I think, having lived as a member of that community as well, that the comparisons with Type I diabetes ARE valid.
Most of those diabetics that prefer a more laissez-faire approach to management are "fine" for a long time. They, too, THINK that they are choosing to "not let this thing get to me" or to "live my life anyway."
I think that the underlying psychology is quite similar. It's a form of denial, in any case. That part is comparable. But only to a point, because at least everyone diagnosed with Type I diabetes is actually impaired in terms of insulin production.
The compounding factor here, IMO, is that some of that group really doesn't have the same disorder. That is, thanks to bad diagnostic criteria, there are probably a fair number of people who are labeled as "FA" and even prescribed injectors-- who really do not have food allergies at all. Then there are the majority of food allergic people who have relatively high thresholds in this mix, as well.
My DH has a very high threshold for walnuts. <shrug> Is he wrong to not carry epinephrine? Probably not, realistically. The odds of him actually ingesting enough to cause him to anaphylax are pretty much zero. He's one of those people who can smell/taste the allergen and he knows the likely hidden sources well enough that he just avoids them completely unless he is 100% confident in the ingredients. He's never actually anaphylaxed, in spite of his many allergies to a variety of things. He may not have the genetic potential for it, in all honesty. There's no diagnostic way, at least currently, to identify those people who are NEVER (well, probably never) going to anaphylax because their immune systems aren't made to do that. (This is different than component testing a la peanut seed-storage proteins, btw.)
My DD and I are another story entirely; both of us have ample and robust anaphylaxis history. We both carry epinephrine.

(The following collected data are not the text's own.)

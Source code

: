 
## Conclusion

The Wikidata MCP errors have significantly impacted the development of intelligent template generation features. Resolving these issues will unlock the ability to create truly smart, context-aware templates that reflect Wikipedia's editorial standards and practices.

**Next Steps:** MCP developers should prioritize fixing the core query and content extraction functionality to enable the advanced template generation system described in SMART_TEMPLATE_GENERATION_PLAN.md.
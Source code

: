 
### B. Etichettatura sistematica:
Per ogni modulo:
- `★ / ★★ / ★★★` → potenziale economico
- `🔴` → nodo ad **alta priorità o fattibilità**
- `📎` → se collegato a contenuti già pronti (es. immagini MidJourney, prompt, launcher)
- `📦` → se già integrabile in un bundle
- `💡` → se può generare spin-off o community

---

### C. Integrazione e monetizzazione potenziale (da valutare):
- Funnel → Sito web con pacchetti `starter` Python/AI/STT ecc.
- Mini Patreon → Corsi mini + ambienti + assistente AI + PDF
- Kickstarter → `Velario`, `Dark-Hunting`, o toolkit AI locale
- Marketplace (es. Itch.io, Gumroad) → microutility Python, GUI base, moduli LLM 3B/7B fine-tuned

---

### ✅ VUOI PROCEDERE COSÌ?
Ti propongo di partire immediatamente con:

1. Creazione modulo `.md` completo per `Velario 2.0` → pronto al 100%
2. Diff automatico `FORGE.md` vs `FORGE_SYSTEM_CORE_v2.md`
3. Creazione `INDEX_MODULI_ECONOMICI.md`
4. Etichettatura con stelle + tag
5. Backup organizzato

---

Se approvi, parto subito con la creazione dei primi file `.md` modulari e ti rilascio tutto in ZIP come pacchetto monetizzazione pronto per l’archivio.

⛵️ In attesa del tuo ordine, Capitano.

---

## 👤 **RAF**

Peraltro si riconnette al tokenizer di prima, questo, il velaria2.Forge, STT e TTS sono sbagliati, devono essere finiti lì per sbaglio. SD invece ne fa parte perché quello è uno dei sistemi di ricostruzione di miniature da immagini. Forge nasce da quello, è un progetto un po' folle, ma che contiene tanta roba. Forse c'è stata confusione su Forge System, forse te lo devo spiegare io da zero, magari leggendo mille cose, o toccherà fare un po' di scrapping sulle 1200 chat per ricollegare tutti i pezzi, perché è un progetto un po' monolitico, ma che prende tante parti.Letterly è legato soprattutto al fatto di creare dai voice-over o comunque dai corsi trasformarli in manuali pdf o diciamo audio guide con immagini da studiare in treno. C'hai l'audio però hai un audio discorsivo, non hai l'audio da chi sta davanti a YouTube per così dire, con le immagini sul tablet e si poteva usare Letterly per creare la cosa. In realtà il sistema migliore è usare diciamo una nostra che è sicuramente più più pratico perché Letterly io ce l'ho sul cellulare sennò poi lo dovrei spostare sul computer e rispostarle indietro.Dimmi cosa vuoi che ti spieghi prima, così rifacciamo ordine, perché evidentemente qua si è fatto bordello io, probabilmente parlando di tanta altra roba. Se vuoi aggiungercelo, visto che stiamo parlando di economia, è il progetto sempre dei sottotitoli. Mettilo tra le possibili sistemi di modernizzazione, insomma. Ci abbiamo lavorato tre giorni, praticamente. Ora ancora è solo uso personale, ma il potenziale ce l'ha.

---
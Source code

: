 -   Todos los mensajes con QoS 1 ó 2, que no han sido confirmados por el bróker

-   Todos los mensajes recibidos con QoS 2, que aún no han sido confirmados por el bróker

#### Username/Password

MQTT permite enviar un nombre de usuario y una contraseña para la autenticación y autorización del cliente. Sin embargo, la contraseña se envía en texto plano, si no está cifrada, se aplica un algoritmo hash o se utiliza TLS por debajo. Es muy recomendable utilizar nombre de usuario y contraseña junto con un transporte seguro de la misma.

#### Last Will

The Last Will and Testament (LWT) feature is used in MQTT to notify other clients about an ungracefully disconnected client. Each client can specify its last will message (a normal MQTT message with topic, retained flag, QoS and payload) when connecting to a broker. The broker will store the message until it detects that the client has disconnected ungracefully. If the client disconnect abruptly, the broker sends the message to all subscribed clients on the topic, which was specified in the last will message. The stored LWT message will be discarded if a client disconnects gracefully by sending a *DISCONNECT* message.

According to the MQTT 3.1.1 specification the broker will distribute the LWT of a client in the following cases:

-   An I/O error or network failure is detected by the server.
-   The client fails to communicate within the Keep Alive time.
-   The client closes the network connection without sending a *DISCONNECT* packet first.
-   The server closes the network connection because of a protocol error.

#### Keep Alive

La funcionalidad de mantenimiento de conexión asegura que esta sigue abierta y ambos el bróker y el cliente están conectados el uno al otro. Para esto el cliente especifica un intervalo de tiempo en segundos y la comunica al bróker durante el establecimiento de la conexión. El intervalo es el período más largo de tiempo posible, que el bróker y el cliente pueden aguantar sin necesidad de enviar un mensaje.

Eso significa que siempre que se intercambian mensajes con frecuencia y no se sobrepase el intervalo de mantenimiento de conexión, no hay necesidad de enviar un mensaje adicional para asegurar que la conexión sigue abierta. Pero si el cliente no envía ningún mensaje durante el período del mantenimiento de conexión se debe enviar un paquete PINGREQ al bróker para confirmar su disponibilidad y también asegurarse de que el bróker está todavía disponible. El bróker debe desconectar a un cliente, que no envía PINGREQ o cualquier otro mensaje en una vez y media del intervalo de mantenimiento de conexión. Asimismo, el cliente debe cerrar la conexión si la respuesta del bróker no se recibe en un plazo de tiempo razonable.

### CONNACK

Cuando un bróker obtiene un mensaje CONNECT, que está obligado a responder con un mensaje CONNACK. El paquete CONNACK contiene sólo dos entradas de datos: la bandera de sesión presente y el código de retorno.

All three of us live in such a way that we're not taking excessive risk-- but DH appears almost unlimited, while I'm definitely more limited in my 'dining out' options, though not much otherwise... and DD is one of the people who looks "crazy" in terms of avoidance.
Until the public is capable of understanding the nuanced picture that emerges just in looking at the three FA individuals in my own family, there will be problems in the way that the <1 to 5% of people who are/must be as careful as my DD are percieved.
Heck, physicians aren't always sure what to make of the three of us and the story that our anecdotal experience has to tell.
Point being-- how many people in that HMO sample were diagnosed with a PA on the basis of a high RAST alone? Does having an elevated RAST to peanut mean that they all NEED autoinjectors? Probably not. Estimates are that at least some percentage (20? 30?) of them aren't allergic at all to begin with, and that some other fraction have an allergy to one of the components that doesn't put them at risk of a systemic reaction... and then there are the people like my DH, who would have to literally EAT pb in order to really react.
It's a very complicated picture. The only really clear thing is that kids who have already had very severe reactions or react to very small traces are likely to be at highest risk. Beyond that, it's mostly speculation and the picture that emerges, mirage-like, shifts a little with every research study.